Im angefochtenen Erkenntnis finden sich diese erforderlichen Feststellungen nicht, weshalb ein die abschließende rechtliche Beurteilung hindernder sekundärer Feststellungsmangel vorliegt, der das Erkenntnis mit Rechtswidrigkeit des Inhalts belastet.
7.2.2. Darüber hinaus hätten die im Sinne der obigen Ausführungen erforderlichen Feststellungen jedenfalls erst nach Durchführung einer mündlichen Verhandlung getroffen werden können. Der entscheidungswesentliche Sachverhalt war nämlich schon wegen der ergänzend zu treffenden Feststellungen im Sinn der obigen Ausführungen - wie die Revision zu Recht geltend macht - nicht als geklärt im Sinne des § 21 Abs. 7 BFA-VG anzusehen (vgl. zu den maßgeblichen Kriterien und 0018, u.a.).

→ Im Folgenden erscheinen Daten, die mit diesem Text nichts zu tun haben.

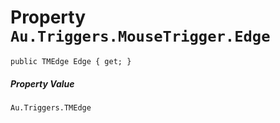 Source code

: # Property `Au.Triggers.MouseTrigger.Edge`

```
public TMEdge Edge { get; }
```

##### Property Value

`Au.Triggers.TMEdge` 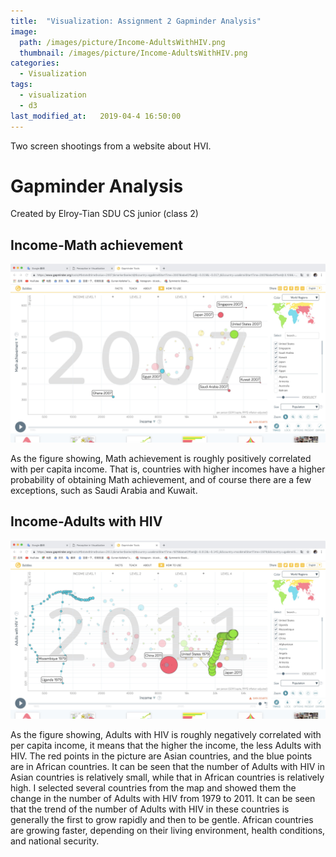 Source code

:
 ```yaml
---
title:  "Visualization: Assignment 2 Gapminder Analysis"
image: 
  path: /images/picture/Income-AdultsWithHIV.png
  thumbnail: /images/picture/Income-AdultsWithHIV.png
categories:
  - Visualization
tags:
  - visualization
  - d3
last_modified_at:   2019-04-4 16:50:00
---
```


Two screen shootings from a website about HVI.

# Gapminder Analysis

Created by Elroy-Tian SDU CS junior (class 2)

## Income-Math achievement

![Income-Math achievement](/images/picture/Income-MathAchievement.png)

As the figure showing, Math achievement is roughly positively correlated with per capita income. That is, countries with higher incomes have a higher probability of obtaining Math achievement, and of course there are a few exceptions, such as Saudi Arabia and Kuwait.




## Income-Adults with HIV  

![Income-Adults with HIV](/images/picture/Income-AdultsWithHIV.png)

As the figure showing, Adults with HIV is roughly negatively correlated with per capita income, it means that the higher the income, the less Adults with HIV.
The red points in the picture are Asian countries, and the blue points are in African countries. It can be seen that the number of Adults with HIV in Asian countries is relatively small, while that in African countries is relatively high.
I selected several countries from the map and showed them the change in the number of Adults with HIV from 1979 to 2011. It can be seen that the trend of the number of Adults with HIV in these countries is generally the first to grow rapidly and then to be gentle. African countries are growing faster, depending on their living environment, health conditions, and national security. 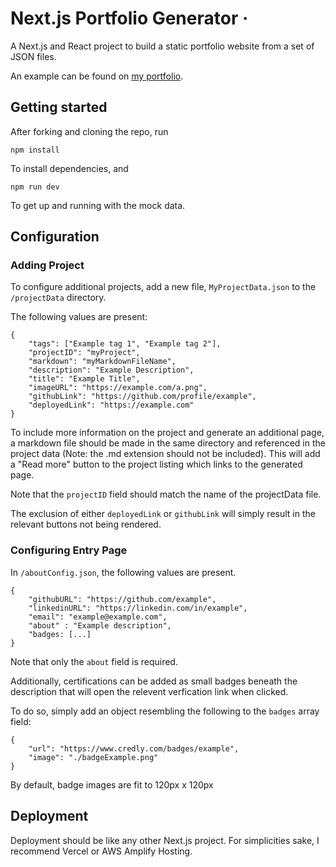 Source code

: # Next.js Portfolio Generator &middot; 

A Next.js and React project to build a static portfolio website from a set of JSON files. 

An example can be found on [my portfolio](laqm.dev).
## Getting started

After forking and cloning the repo, run

```shell
npm install
```
To install dependencies, and
```shell 
npm run dev
```

To get up and running with the mock data. 

## Configuration

### Adding Project

To configure additional projects, add a new file, ```MyProjectData.json``` to the ```/projectData``` directory.

The following values are present:

```
{
    "tags": ["Example tag 1", "Example tag 2"],
    "projectID": "myProject",
    "markdown": "myMarkdownFileName",
    "description": "Example Description",
    "title": "Example Title",
    "imageURL": "https://example.com/a.png",
    "githubLink": "https://github.com/profile/example",
    "deployedLink": "https://example.com"
}

```

To include more information on the project and generate an additional page, a markdown file should be made in the same directory and referenced in the project data (Note: the .md extension should not be included). This will add a "Read more" button to the project listing which links to the generated page. 

Note that the ```projectID``` field should match the name of the projectData file.

The exclusion of either ```deployedLink``` or ```githubLink``` will simply result in the relevant buttons not being rendered.  


### Configuring Entry Page

In ```/aboutConfig.json```, the following values are present.
```
{
    "githubURL": "https://github.com/example",
    "linkedinURL": "https://linkedin.com/in/example",
    "email": "example@example.com",
    "about" : "Example description",
    "badges: [...]
}
```
Note that only the ```about``` field is required. 

Additionally, certifications can be added as small badges beneath the description that will open the relevent verfication link when clicked. 

To do so, simply add an object resembling the following to the ```badges``` array field:

```
{
    "url": "https://www.credly.com/badges/example",
    "image": "./badgeExample.png"
}
```
By default, badge images are fit to 120px x 120px

## Deployment

Deployment should be like any other Next.js project. For simplicities sake, I recommend Vercel or AWS Amplify Hosting.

7.3. Das angefochtene Erkenntnis war somit wegen vorrangig wahrzunehmender Rechtswidrigkeit des Inhalts gemäß § 42 Abs. 2 Z 1 VwGG aufzuheben.
7.4. Von der Durchführung der beantragten Verhandlung vor dem Verwaltungsgerichtshof konnte gemäß § 39 Abs. 2 Z 5 VwGG abgesehen werden. Eine solche wird vom Bundesverwaltungsgericht durchzuführen sein.
7.5. Die Kostenentscheidung gründet sich auf die §§ 47 ff VwGG in Verbindung mit der VwGH-Aufwandersatzverordnung 2014.